- **STUDY MATERIAL**
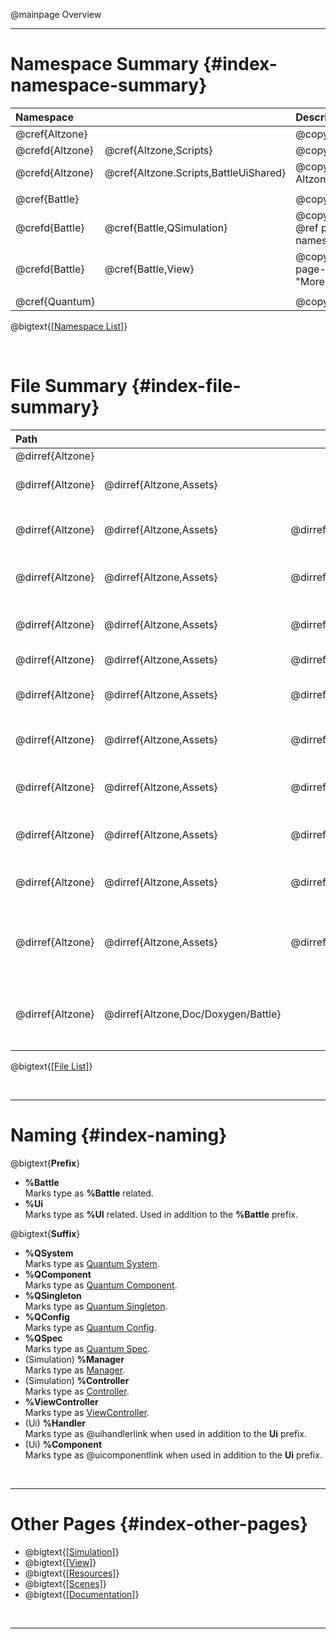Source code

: @mainpage Overview

---

# Namespace Summary {#index-namespace-summary}

|  Namespace                                           || Description                                                                         |
| :------------- | :----------------------------------- | :---------------------------------------------------------------------------------- |
| @cref{Altzone}                                       || @copybrief Altzone                                                                  |
| @crefd{Altzone}| @cref{Altzone,Scripts}               | @copybrief Altzone.Scripts                                                          |
| @crefd{Altzone}| @cref{Altzone.Scripts,BattleUiShared}| @copybrief Altzone.Scripts.BattleUiShared                                           |
|                                                                                                                                           |||
| @cref{Battle}                                        || @copybrief Battle                                                                   |
| @crefd{Battle} | @cref{Battle,QSimulation}            | @copybrief Battle.QSimulation             @ref page-simulation-namespaces "More..." |
| @crefd{Battle} | @cref{Battle,View}                   | @copybrief Battle.View                    @ref page-view-namespaces "More..."       |
|                                                                                                                                           |||
| @cref{Quantum}                                       || @copybrief Quantum                                                                  |

@bigtext{[[Namespace List]](./namespaces.html)}

<br/>

# File Summary {#index-file-summary}

|  Path                                                                                                                                                                                            ||||| Description                                                                                                                                                                                        |
| :--------------- | :---------------------- | :---------------------------------- | :--------------------------------------------- | :--------------------------------------------------------------- | :------------------------------------------------------------------------------------------------------------------------------------------------------------------------------------------------- |
| @dirref{Altzone} |                                                                                                                                                                                |||| Project Root.                                                                                                                                                                                      |
| @dirref{Altzone} | @dirref{Altzone,Assets}                                                                                                                                                        |||| Unity Resources Directory.<br/>Where all game resources are stored, including scripts, graphics, audio, etc.                                                                                       |
|                                                                                                                                                                                                                                                                                                                                                                                                                                                         ||||||
| @dirref{Altzone} | @dirref{Altzone,Assets} | @dirref{Altzone/Assets,Altzone}                                                                                                                       ||| Main %Altzone directory.<br/>Contains project-wide files which can be used in both %Battle and MenuUi.                                                                                             |
| @dirref{Altzone} | @dirref{Altzone,Assets} | @dirref{Altzone/Assets,Altzone}     | @dirref{Altzone/Assets/Altzone,Resources}                                                                        || %Altzone Resource Directory. @ref page-resources "More..."<br/>Contains project-wide resources like prefabs and scriptable objects.                                                                                              |
| @dirref{Altzone} | @dirref{Altzone,Assets} | @dirref{Altzone/Assets,Altzone}     | @dirref{Altzone/Assets/Altzone,Resources}      | @dirref{Altzone/Assets/Altzone/Resources,Prefabs/BattleUiShared} | BattleUiShared Prefabs Directory.<br/>Contains prefabs used in both %Battle and MenuUi.                                                                                                            |
| @dirref{Altzone} | @dirref{Altzone,Assets} | @dirref{Altzone/Assets,Altzone}     | @dirref{Altzone/Assets/Altzone,Scripts}                                                                          || %Altzone Scripts Directory.<br/>Contains project-wide scripts.                                                                                                                                     |
| @dirref{Altzone} | @dirref{Altzone,Assets} | @dirref{Altzone/Assets,Altzone}     | @dirref{Altzone/Assets/Altzone,Scripts}        | @dirref{Altzone/Assets/Altzone/Scripts,BattleUiShared}           | BattleUiShared Scripts Directory.<br/>Contains scripts used in both %Battle and MenuUi.                                                                                                            |
|                                                                                                                                                                                                                                                                                                                                                                                                                                                         ||||||
| @dirref{Altzone} | @dirref{Altzone,Assets} | @dirref{Altzone/Assets,QuantumUser}                                                                                                                   ||| Main %Quantum Directory.<br/>Contains files for %Battle and other %Quantum based development.                                                                                                      |
| @dirref{Altzone} | @dirref{Altzone,Assets} | @dirref{Altzone/Assets,QuantumUser} | @dirref{Altzone/Assets/QuantumUser,Resources}                                                                    || Game Resource Directory. @ref page-resources "More..."<br/>Contains %Battle resources like prefabs, configs, spec assets, graphics, audio, etc.                                                    |
| @dirref{Altzone} | @dirref{Altzone,Assets} | @dirref{Altzone/Assets,QuantumUser} | @dirref{Altzone/Assets/QuantumUser,Scenes}                                                                       || Game Scene Directory. @ref page-scenes "More..."<br/>Contains %Battle Scenes.                                                                                                                      |
| @dirref{Altzone} | @dirref{Altzone,Assets} | @dirref{Altzone/Assets,QuantumUser} | @dirref{Altzone/Assets/QuantumUser,Simulation}                                                                   || Game Simulation Logic Directory. @ref page-simulation-directories "More..."<br/>Contains deterministic %Quantum Simulation logic and state.                                                        |
| @dirref{Altzone} | @dirref{Altzone,Assets} | @dirref{Altzone/Assets,QuantumUser} | @dirref{Altzone/Assets/QuantumUser,View}                                                                         || Game View Logic Directory. @ref page-view-directories "More..."<br/>Contains non-deterministic Unity View/Visual logic that is client-side representation of the Simulation.                       |
|                                                                                                                                                                                                                                                                                                                                                                                                                                                         ||||||
| @dirref{Altzone} | @dirref{Altzone,Doc/Doxygen/Battle}                                                                                                                                            |||| %Battle Documentation files. @dirlink{More...:Altzone/Doc/Doxygen/Battle}<br/>Contains [Doxygen🡵] configuration files, additional documentation files and the generated documentation for %Battle. |

@bigtext{[[File List]](./files.html)}

<br/>

---

# Naming {#index-naming}

@bigtext{**Prefix**}
- **%Battle**  
  Marks type as **%Battle** related.
- **%Ui**  
  Marks type as **%UI** related. Used in addition to the **%Battle** prefix.

@bigtext{**Suffix**}
- **%QSystem**  
  Marks type as [Quantum System](#page-simulation-systems).
- **%QComponent**  
  Marks type as [Quantum Component](#page-simulation-components).
- **%QSingleton**  
  Marks type as [Quantum Singleton](#page-simulation-singletons).
- **%QConfig**  
  Marks type as [Quantum Config](#page-resources-configs).
- **%QSpec**  
  Marks type as [Quantum Spec](#page-simulation-specs).
- (Simulation) **%Manager**  
  Marks type as [Manager](#page-simulation-managers).
- (Simulation) **%Controller**  
  Marks type as [Controller](#page-simulation-managers).
- **%ViewController**  
  Marks type as [ViewController](#page-view-controllers).
- (Ui) **%Handler**  
  Marks type as @uihandlerlink when used in addition to the **Ui** prefix.
- (Ui) **%Component**  
  Marks type as @uicomponentlink when used in addition to the **Ui** prefix.


<br/>

---

# Other Pages {#index-other-pages}

- @bigtext{[[Simulation]](#page-simulation)}
- @bigtext{[[View]](#page-view)}
- @bigtext{[[Resources]](#page-resources)}
- @bigtext{[[Scenes]](#page-scenes)}
- @bigtext{[[Documentation]](#page-documentation)}

<br/>

---

[Doxygen🡵]: https://www.doxygen.nl/index.html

- **EXERCISE DETAILS**
Every line above in which the word "BattleUiShared" is present must be copied into the answer.

- **THE ANSWER**
| @crefd{Altzone}| @cref{Altzone.Scripts,BattleUiShared}| @copybrief Altzone.Scripts.BattleUiShared                                           |
| @dirref{Altzone} | @dirref{Altzone,Assets} | @dirref{Altzone/Assets,Altzone}     | @dirref{Altzone/Assets/Altzone,Resources}      | @dirref{Altzone/Assets/Altzone/Resources,Prefabs/BattleUiShared} | BattleUiShared Prefabs Directory.<br/>Contains prefabs used in both %Battle and MenuUi.                                                                                                            |
| @dirref{Altzone} | @dirref{Altzone,Assets} | @dirref{Altzone/Assets,Altzone}     | @dirref{Altzone/Assets/Altzone,Scripts}        | @dirref{Altzone/Assets/Altzone/Scripts,BattleUiShared}           | BattleUiShared Scripts Directory.<br/>Contains scripts used in both %Battle and MenuUi.                                                                                                            |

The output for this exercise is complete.